REAÇÃO TINTORIAL (entre a parede celular Gram + e os reagentes)

Muitas explicações já foram sugeridas na tentativa de elucidar o mecanismo da reação de Gram. As mais

plausíveis dizem respeito à diferença na estrutura química da parede celular. Num primeiro momento, todas as

bactérias (G+ e G-) absorvem igualmente o cristal violeta (corante básico que possui afinidade pelos seus

citoplasmas, devido à carga elétrica negativa oriunda principalmente dos radicais fosfatos dos ácidos

nucléicos). A seguir, o lugol reage com o cristal violeta formando o complexo iodo-cristal violeta (CV-I), que se

fixa e cora a célula mais intensamente. Posteriormente, quando tratamos o esfregaço com álcool, as

bactérias se comportam de maneira diferente:

As bactérias Gram-positivas não se descoram facilmente pelo tratamento com o álcool. Isto se explica

pelo fato dessas bactérias possuírem uma espessa parede celular (várias camadas de peptidioglicano),

além de outros possíveis componentes, como: ácidos teicóicos, proteínas, polissacárides e etc. Estas

substâncias não são solúveis em álcool, que parece atuar reduzindo a permeabilidade da parede,

dificultando a extração (saída) do complexo CV-I (no citoplasma). A bactéria Gram-positiva permanece

então com a coloração (coram-se em roxo) até o final.

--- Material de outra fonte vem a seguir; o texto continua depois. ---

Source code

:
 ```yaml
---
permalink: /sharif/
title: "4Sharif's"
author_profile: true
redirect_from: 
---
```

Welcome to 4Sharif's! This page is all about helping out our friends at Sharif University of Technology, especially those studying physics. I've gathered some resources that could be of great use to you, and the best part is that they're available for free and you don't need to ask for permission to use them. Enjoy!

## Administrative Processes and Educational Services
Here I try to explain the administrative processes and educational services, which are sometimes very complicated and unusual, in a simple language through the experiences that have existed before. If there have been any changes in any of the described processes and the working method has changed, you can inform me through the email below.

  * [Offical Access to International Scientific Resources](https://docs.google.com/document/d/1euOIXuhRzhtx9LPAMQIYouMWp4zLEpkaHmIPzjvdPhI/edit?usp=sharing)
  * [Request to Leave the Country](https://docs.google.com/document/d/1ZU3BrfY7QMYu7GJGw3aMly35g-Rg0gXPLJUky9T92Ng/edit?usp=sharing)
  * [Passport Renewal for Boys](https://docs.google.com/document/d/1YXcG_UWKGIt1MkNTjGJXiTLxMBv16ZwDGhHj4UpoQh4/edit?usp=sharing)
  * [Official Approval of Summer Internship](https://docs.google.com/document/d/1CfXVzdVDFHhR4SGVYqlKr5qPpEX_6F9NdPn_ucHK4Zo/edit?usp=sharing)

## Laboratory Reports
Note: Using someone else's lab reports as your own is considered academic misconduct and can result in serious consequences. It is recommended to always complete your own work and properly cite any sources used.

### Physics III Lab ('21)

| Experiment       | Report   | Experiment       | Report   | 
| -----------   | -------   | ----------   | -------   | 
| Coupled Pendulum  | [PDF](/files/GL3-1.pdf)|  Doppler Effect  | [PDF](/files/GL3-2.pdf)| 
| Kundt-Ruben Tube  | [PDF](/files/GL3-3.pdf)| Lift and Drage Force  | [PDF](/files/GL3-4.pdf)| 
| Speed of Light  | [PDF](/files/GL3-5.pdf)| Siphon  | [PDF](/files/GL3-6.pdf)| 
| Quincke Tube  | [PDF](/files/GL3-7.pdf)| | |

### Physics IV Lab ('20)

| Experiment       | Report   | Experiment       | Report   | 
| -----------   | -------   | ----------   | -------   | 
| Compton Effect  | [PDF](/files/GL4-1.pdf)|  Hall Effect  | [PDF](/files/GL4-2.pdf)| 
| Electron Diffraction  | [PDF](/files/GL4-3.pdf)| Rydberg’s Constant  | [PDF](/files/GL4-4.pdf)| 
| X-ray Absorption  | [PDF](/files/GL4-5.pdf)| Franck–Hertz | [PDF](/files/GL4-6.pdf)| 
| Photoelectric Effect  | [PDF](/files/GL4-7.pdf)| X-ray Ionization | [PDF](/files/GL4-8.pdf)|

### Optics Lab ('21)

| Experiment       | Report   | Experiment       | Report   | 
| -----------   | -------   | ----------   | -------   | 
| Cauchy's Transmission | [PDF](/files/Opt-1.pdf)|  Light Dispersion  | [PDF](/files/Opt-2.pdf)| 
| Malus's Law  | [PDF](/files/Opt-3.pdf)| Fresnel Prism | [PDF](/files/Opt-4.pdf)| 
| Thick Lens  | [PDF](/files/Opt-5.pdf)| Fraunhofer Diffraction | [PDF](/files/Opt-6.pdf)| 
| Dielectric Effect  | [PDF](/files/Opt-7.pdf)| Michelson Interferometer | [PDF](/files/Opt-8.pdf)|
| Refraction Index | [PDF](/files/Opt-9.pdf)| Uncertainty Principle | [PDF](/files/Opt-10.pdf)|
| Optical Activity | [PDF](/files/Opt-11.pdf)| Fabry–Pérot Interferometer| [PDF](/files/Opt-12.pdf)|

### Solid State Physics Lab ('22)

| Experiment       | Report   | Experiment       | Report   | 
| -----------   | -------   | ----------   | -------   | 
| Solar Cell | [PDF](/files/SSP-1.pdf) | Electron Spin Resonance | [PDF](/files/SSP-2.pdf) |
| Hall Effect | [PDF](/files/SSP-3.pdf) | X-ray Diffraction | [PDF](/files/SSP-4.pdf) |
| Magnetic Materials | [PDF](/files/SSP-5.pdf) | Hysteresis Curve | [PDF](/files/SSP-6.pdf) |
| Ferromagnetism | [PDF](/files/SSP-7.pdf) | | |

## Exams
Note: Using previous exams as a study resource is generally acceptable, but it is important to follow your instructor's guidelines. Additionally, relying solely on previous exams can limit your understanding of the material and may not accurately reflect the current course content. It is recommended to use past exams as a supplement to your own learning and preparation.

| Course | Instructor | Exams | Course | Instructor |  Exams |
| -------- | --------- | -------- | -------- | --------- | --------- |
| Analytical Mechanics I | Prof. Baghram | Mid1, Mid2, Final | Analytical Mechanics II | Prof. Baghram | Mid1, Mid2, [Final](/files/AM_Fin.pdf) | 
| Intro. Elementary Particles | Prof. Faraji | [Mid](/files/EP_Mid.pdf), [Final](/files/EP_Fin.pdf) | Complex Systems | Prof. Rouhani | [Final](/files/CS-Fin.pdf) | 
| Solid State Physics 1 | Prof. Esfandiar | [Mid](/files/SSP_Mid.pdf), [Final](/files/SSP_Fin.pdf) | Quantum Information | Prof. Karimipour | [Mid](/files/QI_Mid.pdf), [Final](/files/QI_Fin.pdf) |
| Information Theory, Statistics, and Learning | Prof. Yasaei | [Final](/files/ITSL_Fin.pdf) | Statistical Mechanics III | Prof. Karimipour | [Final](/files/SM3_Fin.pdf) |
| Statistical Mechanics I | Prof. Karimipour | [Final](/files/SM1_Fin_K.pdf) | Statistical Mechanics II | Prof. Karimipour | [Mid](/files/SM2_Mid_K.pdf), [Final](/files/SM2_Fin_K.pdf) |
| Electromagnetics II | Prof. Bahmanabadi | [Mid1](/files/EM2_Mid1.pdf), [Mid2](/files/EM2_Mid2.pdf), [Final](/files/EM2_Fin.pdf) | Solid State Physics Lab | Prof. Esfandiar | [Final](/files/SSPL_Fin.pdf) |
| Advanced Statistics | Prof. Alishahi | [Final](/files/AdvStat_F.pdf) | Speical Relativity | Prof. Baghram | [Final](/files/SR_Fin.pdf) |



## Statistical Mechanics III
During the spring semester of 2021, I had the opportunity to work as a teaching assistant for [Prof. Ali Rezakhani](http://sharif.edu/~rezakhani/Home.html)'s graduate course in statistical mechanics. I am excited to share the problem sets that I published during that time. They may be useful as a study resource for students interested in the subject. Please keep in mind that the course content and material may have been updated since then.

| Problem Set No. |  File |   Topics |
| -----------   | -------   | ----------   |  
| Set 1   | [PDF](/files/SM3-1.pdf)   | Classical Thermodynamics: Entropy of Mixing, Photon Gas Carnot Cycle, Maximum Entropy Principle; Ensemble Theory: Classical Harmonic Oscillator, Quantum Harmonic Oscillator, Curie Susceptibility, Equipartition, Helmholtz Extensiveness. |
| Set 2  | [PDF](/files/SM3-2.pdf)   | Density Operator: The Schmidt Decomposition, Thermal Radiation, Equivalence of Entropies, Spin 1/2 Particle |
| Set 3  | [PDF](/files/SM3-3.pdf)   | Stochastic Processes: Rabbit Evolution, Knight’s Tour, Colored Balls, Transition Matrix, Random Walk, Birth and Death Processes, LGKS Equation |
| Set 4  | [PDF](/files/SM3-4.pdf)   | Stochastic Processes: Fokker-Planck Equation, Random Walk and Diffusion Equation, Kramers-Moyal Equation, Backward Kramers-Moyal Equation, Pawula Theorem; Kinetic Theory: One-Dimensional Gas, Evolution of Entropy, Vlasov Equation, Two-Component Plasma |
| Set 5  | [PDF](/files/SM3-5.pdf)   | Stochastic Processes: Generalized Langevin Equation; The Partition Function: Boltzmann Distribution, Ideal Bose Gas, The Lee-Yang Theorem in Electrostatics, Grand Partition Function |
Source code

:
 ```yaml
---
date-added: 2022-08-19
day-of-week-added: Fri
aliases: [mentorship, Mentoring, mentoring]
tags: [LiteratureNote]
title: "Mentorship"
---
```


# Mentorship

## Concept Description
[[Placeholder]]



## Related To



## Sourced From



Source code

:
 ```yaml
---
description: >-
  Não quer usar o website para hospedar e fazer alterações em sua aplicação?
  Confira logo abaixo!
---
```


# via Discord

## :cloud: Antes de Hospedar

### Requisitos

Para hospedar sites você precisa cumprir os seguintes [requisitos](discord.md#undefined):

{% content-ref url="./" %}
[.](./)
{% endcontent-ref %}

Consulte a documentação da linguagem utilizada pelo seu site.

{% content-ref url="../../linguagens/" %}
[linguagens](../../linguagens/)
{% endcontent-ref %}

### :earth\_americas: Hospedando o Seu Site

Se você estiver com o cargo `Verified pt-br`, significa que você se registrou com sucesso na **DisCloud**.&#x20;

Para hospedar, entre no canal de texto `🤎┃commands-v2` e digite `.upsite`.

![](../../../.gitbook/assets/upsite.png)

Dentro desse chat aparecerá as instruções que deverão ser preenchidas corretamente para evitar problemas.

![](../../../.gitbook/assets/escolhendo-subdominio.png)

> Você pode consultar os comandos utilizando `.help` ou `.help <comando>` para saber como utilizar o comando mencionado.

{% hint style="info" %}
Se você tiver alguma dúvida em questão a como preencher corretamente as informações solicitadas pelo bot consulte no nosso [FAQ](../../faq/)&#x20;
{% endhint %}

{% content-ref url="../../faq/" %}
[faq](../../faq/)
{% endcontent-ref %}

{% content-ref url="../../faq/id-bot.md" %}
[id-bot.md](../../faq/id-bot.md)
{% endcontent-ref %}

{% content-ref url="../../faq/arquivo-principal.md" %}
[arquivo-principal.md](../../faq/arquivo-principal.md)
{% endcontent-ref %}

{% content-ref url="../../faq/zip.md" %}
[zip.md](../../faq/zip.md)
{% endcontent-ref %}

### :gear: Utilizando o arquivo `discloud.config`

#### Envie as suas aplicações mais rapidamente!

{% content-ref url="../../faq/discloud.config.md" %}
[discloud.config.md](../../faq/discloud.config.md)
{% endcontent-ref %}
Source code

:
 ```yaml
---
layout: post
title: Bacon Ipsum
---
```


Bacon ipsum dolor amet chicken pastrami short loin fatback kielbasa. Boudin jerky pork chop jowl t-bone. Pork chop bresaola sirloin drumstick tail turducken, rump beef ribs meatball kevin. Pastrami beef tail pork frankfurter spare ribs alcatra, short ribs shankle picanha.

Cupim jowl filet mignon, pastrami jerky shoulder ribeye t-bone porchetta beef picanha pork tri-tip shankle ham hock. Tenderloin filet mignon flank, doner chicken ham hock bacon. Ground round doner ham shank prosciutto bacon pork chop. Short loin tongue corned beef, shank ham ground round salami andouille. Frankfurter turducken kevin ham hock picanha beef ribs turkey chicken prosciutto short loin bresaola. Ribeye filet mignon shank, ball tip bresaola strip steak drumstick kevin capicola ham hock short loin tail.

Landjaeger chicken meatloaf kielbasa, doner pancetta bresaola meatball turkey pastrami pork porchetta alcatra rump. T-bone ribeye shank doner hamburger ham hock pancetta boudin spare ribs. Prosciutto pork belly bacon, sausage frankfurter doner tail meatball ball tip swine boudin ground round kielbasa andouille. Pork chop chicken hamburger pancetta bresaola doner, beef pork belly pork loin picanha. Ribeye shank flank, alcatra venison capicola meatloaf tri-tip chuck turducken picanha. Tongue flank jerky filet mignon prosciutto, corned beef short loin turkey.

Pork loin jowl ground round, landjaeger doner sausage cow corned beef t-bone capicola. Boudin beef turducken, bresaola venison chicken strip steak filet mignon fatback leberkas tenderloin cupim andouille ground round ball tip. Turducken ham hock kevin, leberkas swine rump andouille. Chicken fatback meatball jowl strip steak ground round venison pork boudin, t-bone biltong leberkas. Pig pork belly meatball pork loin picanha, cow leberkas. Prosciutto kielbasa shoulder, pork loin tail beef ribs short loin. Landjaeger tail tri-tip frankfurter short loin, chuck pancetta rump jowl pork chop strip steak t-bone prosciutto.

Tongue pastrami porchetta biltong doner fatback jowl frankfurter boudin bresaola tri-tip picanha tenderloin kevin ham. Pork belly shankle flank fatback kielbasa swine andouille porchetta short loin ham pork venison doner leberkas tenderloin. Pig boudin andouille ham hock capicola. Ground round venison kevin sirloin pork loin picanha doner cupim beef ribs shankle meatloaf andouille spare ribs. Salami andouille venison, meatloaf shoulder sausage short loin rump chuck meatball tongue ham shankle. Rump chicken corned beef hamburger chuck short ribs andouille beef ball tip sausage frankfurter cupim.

As bactérias Gram-negativas são descoradas pelo tratamento com o álcool. Estas bactérias possuem uma

delgada camada de peptideoglicano (que não é suficiente para impedir a passagem do solvente) além

de uma membrana externa rica em lipídios (lipoproteina, fosfolípides e lipídio “A” que participa do LPS). O

álcool solubiliza (dissolve) estes lipídeos (muitas vezes dissolvendo membrana externa), o que contribui

para um aumento da permeabilidade da parede, permitindo a remoção CV-I, descorando a célula.

Finalmente, as bactérias descoradas pelo álcool, por não apresentarem contraste que permita sua

visualização, são contra coradas pelo corante secundário, que é a fucsina (coram-se em rosa).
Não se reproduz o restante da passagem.